## Task description
Output the first line below and each one after it, exactly, up to and including the line holding "This is how it's look like". Pictures should not be copied.

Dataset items
○ ○ ○ ○
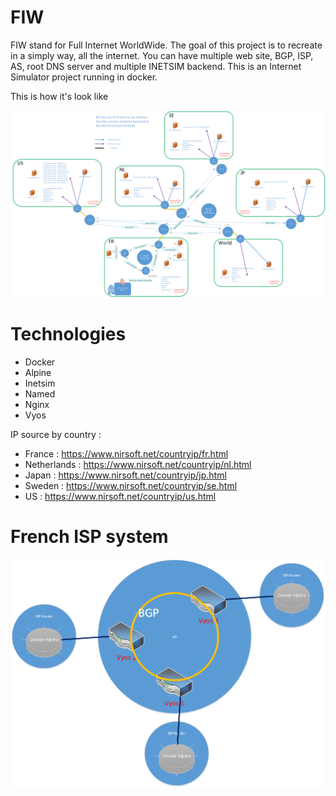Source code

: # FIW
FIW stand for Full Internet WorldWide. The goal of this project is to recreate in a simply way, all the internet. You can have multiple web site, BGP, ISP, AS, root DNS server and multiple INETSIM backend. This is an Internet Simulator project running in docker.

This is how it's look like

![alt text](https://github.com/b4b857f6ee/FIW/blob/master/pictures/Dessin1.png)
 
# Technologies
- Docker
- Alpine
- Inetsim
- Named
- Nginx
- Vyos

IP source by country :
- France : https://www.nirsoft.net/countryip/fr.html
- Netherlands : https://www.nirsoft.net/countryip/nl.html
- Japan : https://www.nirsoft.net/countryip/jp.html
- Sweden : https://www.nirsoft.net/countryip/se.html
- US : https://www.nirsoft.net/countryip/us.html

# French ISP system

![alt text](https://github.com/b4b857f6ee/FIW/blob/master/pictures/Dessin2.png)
○ ○ ○ ○
## Answer to the exercise
Source code

: # FIW
FIW stand for Full Internet WorldWide. The goal of this project is to recreate in a simply way, all the internet. You can have multiple web site, BGP, ISP, AS, root DNS server and multiple INETSIM backend. This is an Internet Simulator project running in docker.

This is how it's look like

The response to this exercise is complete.